[prev in list] [next in list] [prev in thread] [next in thread] 

List:       cyrus-devel
Subject:    The great TODO
From:       Bron Gondwana <brong () fastmail ! fm>
Date:       2015-03-11 7:25:56
Message-ID: 1426058756.2702307.238748661.6E0FA201 () webmail ! messagingengine ! com
[Download RAW message or body]

First of all, before getting into the "what we need to do for 3.0" I want to wax \
philosophical for a moment...

Shit goes wrong.  All sorts of amazing things.

* The computer can crash at literally any moment during any action and any codepath
* The OS can re-order writes to disk in just about any way
* fsync can lie (* we can't do anything about this one)
* disks can fill up
* a partition can have wrong permissions on it, both at startup and randomly while \
                things are running
* a partition can go missing / randomly be unmounted.
* the OS can randomly return a few bytes of zeros in the middle of your mmaped file:
  https://lkml.org/lkml/2008/6/17/9
* a multi-disk corruption can cause a random block of rubbish to appear within a file

Run a big enough set of servers for long enough, and you'll see all these things, \
whether due to admin error, or hardware failure...

Our job as developers of Cyrus IMAPd is to make sure that we cope with what we can, \
don't fail catastrophically, and make recovery as good as possible.

On the flip side, we don't want the admin to have to micro-manage everything.  As \
much as possible, we don't want the abstraction of a reliable mail store to leak:

http://www.joelonsoftware.com/articles/LeakyAbstractions.html

So what we want to do for Cyrus 3.0 falls into three main buckets:

1) make things more robust/scalable.  That's all these things above, handle them \
cleanly or provide the best possible recovery path. 2) make Cyrus easier to \
run/administrate.  Things in this bucket include the authentication system, backups, \
moving users between servers, replication, etc 3) new features and standards support. \
Things like object storage, external search engines, JMAP, sieve variables/date/etc.

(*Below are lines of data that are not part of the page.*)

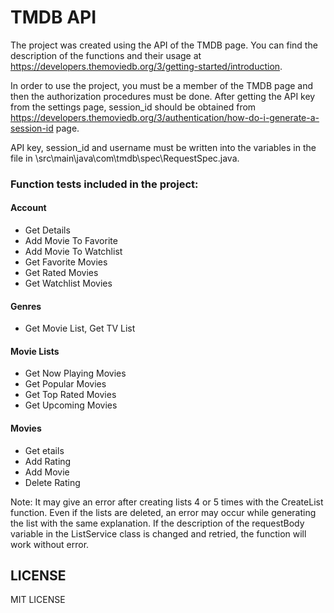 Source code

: # TMDB API

The project was created using the API of the TMDB page. You can find the description of the functions and their usage at https://developers.themoviedb.org/3/getting-started/introduction.

In order to use the project, you must be a member of the TMDB page and then the authorization procedures must be done. After getting the API key from the settings page, session_id should be obtained from https://developers.themoviedb.org/3/authentication/how-do-i-generate-a-session-id page.

API key, session_id and username must be written into the variables in the file in \src\main\java\com\tmdb\spec\RequestSpec.java.

### Function tests included in the project:

#### Account
- Get Details
- Add Movie To Favorite
- Add Movie To Watchlist
- Get Favorite Movies
- Get Rated Movies
- Get Watchlist Movies

#### Genres
- Get Movie List, Get TV List

#### Movie Lists
- Get Now Playing Movies
- Get Popular Movies
- Get Top Rated Movies
- Get Upcoming Movies

#### Movies
- Get etails
- Add Rating
- Add Movie
- Delete Rating

Note: It may give an error after creating lists 4 or 5 times with the CreateList function. Even if the lists are deleted, an error may occur while generating the list with the same explanation. If the description of the requestBody variable in the ListService class is changed and retried, the function will work without error.

## LICENSE
MIT LICENSE
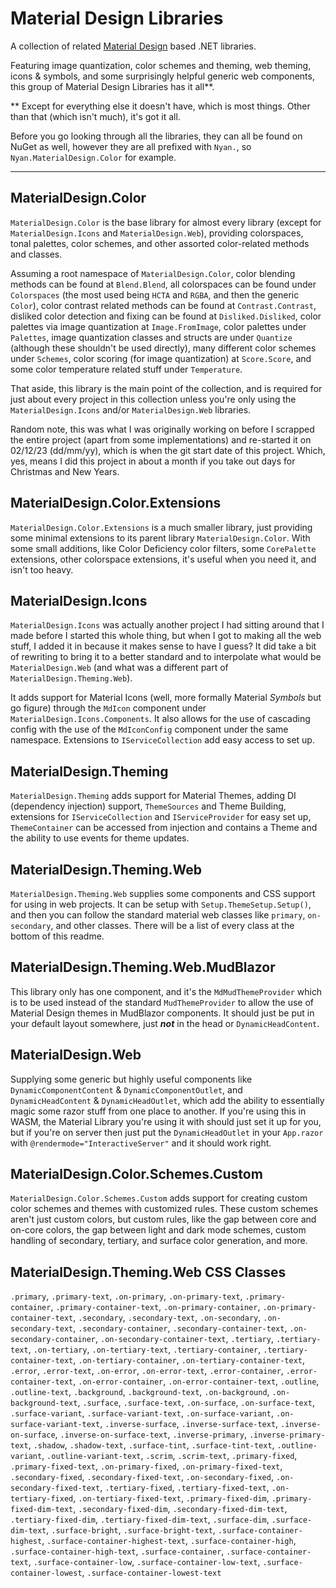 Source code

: ﻿# Material Design Libraries
A collection of related [Material Design](https://m3.material.io) based .NET libraries.

Featuring image quantization, color schemes and theming, web theming, icons & symbols, 
and some surprisingly helpful generic web components, this group of Material Design Libraries has it all**. 

** Except for everything else it doesn't have, which is most things. Other than that (which isn't much), 
it's got it all.

Before you go looking through all the libraries, they can all be found on NuGet as well, however they are all prefixed with `Nyan.`, so `Nyan.MaterialDesign.Color` for example.

---

## MaterialDesign.Color
`MaterialDesign.Color` is the base library for almost every library (except for `MaterialDesign.Icons` and 
`MaterialDesign.Web`), providing colorspaces, tonal palettes, color schemes, and other assorted color-related 
methods and classes.

Assuming a root namespace of `MaterialDesign.Color`, color blending methods can be found at `Blend.Blend`,
all colorspaces can be found under `Colorspaces` (the most used being `HCTA` and `RGBA`, and then the generic `Color`),
color contrast related methods can be found at `Contrast.Contrast`, disliked color detection and fixing can be found
at `Disliked.Disliked`, color palettes via image quantization at `Image.FromImage`, color palettes under `Palettes`,
image quantization classes and structs are under `Quantize` (although these shouldn't be used directly), many different
color schemes under `Schemes`, color scoring (for image quantization) at `Score.Score`, and some color temperature
related stuff under `Temperature`.

That aside, this library is the main point of the collection, and is required for just about every project in this
collection unless you're only using the `MaterialDesign.Icons` and/or `MaterialDesign.Web` libraries.

Random note, this was what I was originally working on before I scrapped the entire project (apart from some 
implementations) and re-started it on 02/12/23 (dd/mm/yy), which is when the git start date of this project.
Which, yes, means I did this project in about a month if you take out days for Christmas and New Years.

## MaterialDesign.Color.Extensions
`MaterialDesign.Color.Extensions` is a much smaller library, just providing some minimal extensions to its parent
library `MaterialDesign.Color`. With some small additions, like Color Deficiency color filters, some `CorePalette`
extensions, other colorspace extensions, it's useful when you need it, and isn't too heavy.

## MaterialDesign.Icons
`MaterialDesign.Icons` was actually another project I had sitting around that I made before I started this whole thing,
but when I got to making all the web stuff, I added it in because it makes sense to have I guess? It did take a bit of
rewriting to bring it to a better standard and to interpolate what would be `MaterialDesign.Web` (and what was a
different part of `MaterialDesign.Theming.Web`).

It adds support for Material Icons (well, more formally Material *Symbols* but go figure) through the `MdIcon`
component under `MaterialDesign.Icons.Components`. It also allows for the use of cascading config with the use of the
`MdIconConfig` component under the same namespace. Extensions to `IServiceCollection` add easy access to set up.

## MaterialDesign.Theming
`MaterialDesign.Theming` adds support for Material Themes, adding DI (dependency injection) support, `ThemeSources`
and Theme Building, extensions for `IServiceCollection` and `IServiceProvider` for easy set up, `ThemeContainer`
can be accessed from injection and contains a Theme and the ability to use events for theme updates.

## MaterialDesign.Theming.Web
`MaterialDesign.Theming.Web` supplies some components and CSS support for using in web projects. It can be setup with
`Setup.ThemeSetup.Setup()`, and then you can follow the standard material web classes like `primary`, `on-secondary`,
and other classes. There will be a list of every class at the bottom of this readme.

## MaterialDesign.Theming.Web.MudBlazor
This library only has one component, and it's the `MdMudThemeProvider` which is to be used instead of the standard
`MudThemeProvider` to allow the use of Material Design themes in MudBlazor components. It should just be put in your
default layout somewhere, just ***not*** in the head or `DynamicHeadContent`.

## MaterialDesign.Web
Supplying some generic but highly useful components like `DynamicComponentContent` & `DynamicComponentOutlet`, and
`DynamicHeadContent` & `DynamicHeadOutlet`, which add the ability to essentially magic some razor stuff from one place
to another. If you're using this in WASM, the Material Library you're using it with should just set it up for you,
but if you're on server then just put the `DynamicHeadOutlet` in your `App.razor` with `@rendermode="InteractiveServer"`
and it should work right.

## MaterialDesign.Color.Schemes.Custom
`MaterialDesign.Color.Schemes.Custom` adds support for creating custom color schemes and themes with customized rules.
These custom schemes aren't just custom colors, but custom rules, like the gap between core and on-core colors,
the gap between light and dark mode schemes, custom handling of secondary, tertiary, and surface color generation,
and more.

## MaterialDesign.Theming.Web CSS Classes
`.primary`, `.primary-text`, `.on-primary`, `.on-primary-text`, `.primary-container`, `.primary-container-text`,
`.on-primary-container`, `.on-primary-container-text`, `.secondary`, `.secondary-text`, `.on-secondary`,
`.on-secondary-text`, `.secondary-container`, `.secondary-container-text`, `.on-secondary-container`,
`.on-secondary-container-text`, `.tertiary`, `.tertiary-text`, `.on-tertiary`, `.on-tertiary-text`,
`.tertiary-container`, `.tertiary-container-text`, `.on-tertiary-container`, `.on-tertiary-container-text`, `.error`,
`.error-text`, `.on-error`, `.on-error-text`, `.error-container`, `.error-container-text`, `.on-error-container`,
`.on-error-container-text`, `.outline`, `.outline-text`, `.background`, `.background-text`, `.on-background`,
`.on-background-text`, `.surface`, `.surface-text`, `.on-surface`, `.on-surface-text`, `.surface-variant`,
`.surface-variant-text`, `.on-surface-variant`, `.on-surface-variant-text`, `.inverse-surface`, `.inverse-surface-text`,
`.inverse-on-surface`, `.inverse-on-surface-text`, `.inverse-primary`, `.inverse-primary-text`, `.shadow`,
`.shadow-text`, `.surface-tint`, `.surface-tint-text`,  `.outline-variant`, `.outline-variant-text`, `.scrim`,
`.scrim-text`, `.primary-fixed`, `.primary-fixed-text`, `.on-primary-fixed`, `.on-primary-fixed-text`,
`.secondary-fixed`, `.secondary-fixed-text`, `.on-secondary-fixed`, `.on-secondary-fixed-text`, `.tertiary-fixed`,
`.tertiary-fixed-text`, `.on-tertiary-fixed`, `.on-tertiary-fixed-text`, `.primary-fixed-dim`,
`.primary-fixed-dim-text`, `.secondary-fixed-dim`, `.secondary-fixed-dim-text`, `.tertiary-fixed-dim`,
`.tertiary-fixed-dim-text`, `.surface-dim`, `.surface-dim-text`, `.surface-bright`, `.surface-bright-text`,
`.surface-container-highest`, `.surface-container-highest-text`, `.surface-container-high`,
`.surface-container-high-text`, `.surface-container`, `.surface-container-text`, `.surface-container-low`,
`.surface-container-low-text`, `.surface-container-lowest`, `.surface-container-lowest-text`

So if we are proposing something which takes away an existing repair mechanism - for \
example you can rebuild mailboxes.db by walking the tree of directories right now, \
we'd better be proposing something just as recoverable, but better in some way as \
well - like adding the mailbox name (and past mailbox names...) to cyrus.header and \
then storing all the files with paths based on the UNIQUEID, which is a UUID, and \
doesn't contain weird characters, and has a fixed length.  So you don't have stupid \
things like mailbox names being constrained by the characters supported by your \
filesystem, and case significance, and you get fast renames... but you don't lose the \
ability to recover.

Checksums.  We sanity check almost everywhere, because you can't do a full system \
scan at startup, checking the sha1 of every single file, to make sure there has been \
no corruption.

We scan files at backup time.  We scan them during replication.  We need a tool which \
scans them from a cron job for people who want to check that... maybe reconstruct \
needs flags to say "check but don't change things", so you can run it from cron but \
not be afraid that it will run when your data drive has unmounted by accident and \
wipe out your entire cyrus.index because it can't find the spool files.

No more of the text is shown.